The festival’s street art program also returns, with participants ranging from British returnee D*Faceto Italy’s Edoardo Tresoldi, who makes his U.S. debut at Life Is Beautiful with three-dimensional figures sculpted from metallic wire mesh.

Even before this weekend’s festival, artists Bavington (best known for his colorful “Fanfare for the Common Man” outside The Smith Center) and Machida were working on their mural (which was untitled at press time), a first-time collaboration between two longtime friends.

Although their artistic approaches differ, “we went back and forth and bounced ideas off each other,” Bavington says. “It was like a game of ‘Telephone’ — Sush did some things, then I suggested another little area.”

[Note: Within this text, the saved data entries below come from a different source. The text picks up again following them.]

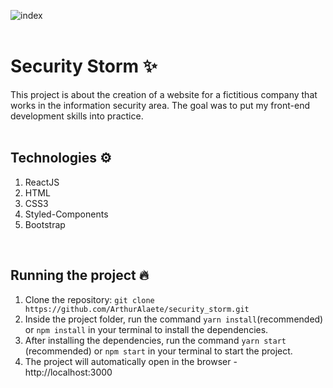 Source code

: ![index](https://user-images.githubusercontent.com/54222632/142553453-38a9e791-c446-4551-80aa-e03af10fa41e.gif)
<br>
<br>
# Security Storm ✨

This project is about the creation of a website for a fictitious company that works in the information security area. The goal was to put my front-end development skills into practice.
<br>
<br>

## Technologies ⚙️

1. ReactJS
2. HTML 
3. CSS3
4. Styled-Components
5. Bootstrap
<br>

<!--
## Installation 

```bash
#Clone the repository
$ git clone https://github.com/ArthurAlaete/security_storm.git

#Installing dependencies
$ yarn install #(recommended)
```
-->

## Running the project 🔥

1. Clone the repository: `git clone https://github.com/ArthurAlaete/security_storm.git`
2. Inside the project folder, run the command `yarn install`(recommended) or `npm install` in your terminal to install the dependencies.
3. After installing the dependencies, run the command `yarn start` (recommended) or `npm start` in your terminal to start the project.
4. The project will automatically open in the browser - http://localhost:3000
<br>
<br>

Bavington, who joined the UNLV art faculty earlier this year, praised Life Is Beautiful’s art program for its blend of in- and out-of-town artists.

“It’s nice to see the mixture of them both,” he says. “I think downtown, from where I’m looking, is getting to be a very interesting place when it comes to wall art.”

Sight and sound, meanwhile, merge Sunday afternoon when the Las Vegas Philharmonic performs a 40-minute Beatles tribute, adapted specifically for Life Is Beautiful by Giles Martin, Cirque du Soleil’s “Love” music director.

Their performance will climax with a 15-minute presentation featuring more than 50 “Love” performers, according to “Love” head coach Dan Niehaus.

From “Get Back” — which mixes “high-energy dance and acrobatic elements” with video footage of the Beatles’ famous 1969 rooftop concert — to “Here Comes the Sun,” featuring an aerial contortion act, the performance will “provide the feel of our show in a nutshell,” Niehaus says. “We didn’t want off-the-shelf routines.”

What they did want: a collaboration that “showcases the talent we have in this community,” he says, adding that “Life Is Beautiful is outstanding in presenting local talent.”